Option 3: Using Pygame
Pygame is a popular library for game development in Python. It provides various functionalities for working with multimedia, including video playback. To add telemetry data to a video using Pygame, we can utilize the `pygame.font` module to render text on each frame of the video.
import pygame
import cv2
def add_telemetry_data(video_path):
pygame.init()
clock = pygame.time.Clock()
cap = cv2.VideoCapture(video_path)
fps = cap.get(cv2.CAP_PROP_FPS)
frame_count = int(cap.get(cv2.CAP_PROP_FRAME_COUNT))
screen_width = int(cap.get(cv2.CAP_PROP_FRAME_WIDTH))
screen_height = int(cap.get(cv2.CAP_PROP_FRAME_HEIGHT))

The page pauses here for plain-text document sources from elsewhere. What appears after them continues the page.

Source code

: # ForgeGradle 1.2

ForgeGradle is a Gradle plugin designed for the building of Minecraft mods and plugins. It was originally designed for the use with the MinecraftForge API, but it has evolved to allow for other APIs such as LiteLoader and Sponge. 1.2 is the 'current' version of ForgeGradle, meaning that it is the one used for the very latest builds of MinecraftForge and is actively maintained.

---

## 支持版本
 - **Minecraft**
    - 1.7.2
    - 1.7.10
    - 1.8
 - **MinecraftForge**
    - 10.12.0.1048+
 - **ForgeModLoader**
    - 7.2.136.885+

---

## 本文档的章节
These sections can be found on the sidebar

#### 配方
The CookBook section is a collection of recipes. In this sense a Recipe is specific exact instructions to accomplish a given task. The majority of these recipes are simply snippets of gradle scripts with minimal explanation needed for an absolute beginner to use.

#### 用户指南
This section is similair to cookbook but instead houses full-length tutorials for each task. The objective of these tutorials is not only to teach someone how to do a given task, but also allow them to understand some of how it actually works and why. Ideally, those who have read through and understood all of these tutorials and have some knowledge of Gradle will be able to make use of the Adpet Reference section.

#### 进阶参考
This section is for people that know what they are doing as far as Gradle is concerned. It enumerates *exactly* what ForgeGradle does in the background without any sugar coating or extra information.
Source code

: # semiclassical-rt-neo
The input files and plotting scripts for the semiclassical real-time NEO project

screen = pygame.display.set_mode((screen_width, screen_height))
font = pygame.font.SysFont('Arial', 30)
for frame_number in range(frame_count):
ret, frame = cap.read()
if not ret:
break
# Add telemetry data to the frame
telemetry_text = f"Frame: {frame_number} - FPS: {fps}"

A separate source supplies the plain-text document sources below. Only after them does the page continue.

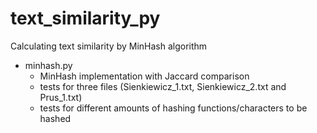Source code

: # text_similarity_py
Calculating text similarity by MinHash algorithm
* minhash.py
  - MinHash implementation with Jaccard comparison
  - tests for three files (Sienkiewicz_1.txt, Sienkiewicz_2.txt and Prus_1.txt)
  - tests for different amounts of hashing functions/characters to be hashed
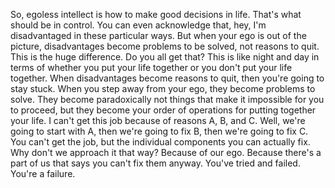  So, egoless intellect is how to make good decisions in life. That's what should be in control. You can even acknowledge that, hey, I'm disadvantaged in these particular ways. But when your ego is out of the picture, disadvantages become problems to be solved, not reasons to quit. This is the huge difference. Do you all get that? This is like night and day in terms of whether you put your life together or you don't put your life together. When disadvantages become reasons to quit, then you're going to stay stuck. When you step away from your ego, they become problems to solve. They become paradoxically not things that make it impossible for you to proceed, but they become your order of operations for putting together your life. I can't get this job because of reasons A, B, and C. Well, we're going to start with A, then we're going to fix B, then we're going to fix C. You can't get the job, but the individual components you can actually fix. Why don't we approach it that way? Because of our ego. Because there's a part of us that says you can't fix them anyway. You've tried and failed. You're a failure.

text_surface = font.render(telemetry_text, True, (0, 255, 0))
screen.blit(text_surface, (10, 10))
# Display the frame
pygame.surfarray.blit_array(screen, frame)
pygame.display.flip()
clock.tick(fps)
cap.release()
pygame.quit()
video_path = 'path/to/video.mp4'
add_telemetry_data(video_path)
This code snippet initializes Pygame, creates a Pygame screen with the same dimensions as the video, and sets up a clock for frame rate control. It then reads the video using `cv2.VideoCapture()`, retrieves the frame rate using `cap.get(cv2.CAP_PROP_FPS)`, and the total number of frames using `cap.get(cv2.CAP_PROP_FRAME_COUNT)`. The telemetry data is added to each frame using `pygame.font.render()` and displayed on the screen using `screen.blit()`. Finally, the frame is displayed using `pygame.display.flip()` and the frame rate is controlled using `clock.tick()`.
Among the three options, Option 2 using MoviePy provides a higher-level interface and simplifies the process of adding telemetry data to a video. It abstracts away some of the low-level details and provides a more concise and readable code. Therefore, Option 2 is the recommended approach for adding telemetry data to a video in Python.
4 Responses
Option 2: Using MoviePy seems pretty cool, but does it handle high frame rates? 🤔
Option 2: Using MoviePy seems like the perfect blend of simplicity and functionality.
I completely disagree. MoviePy is too complicated to use and lacks important features. Option 1 is the way to go. It may require more effort, but the end result is worth it. Dont settle for mediocrity when you can have excellence.
Option 1 sounds cool, but Option 3 with Pygame could bring some fun elements!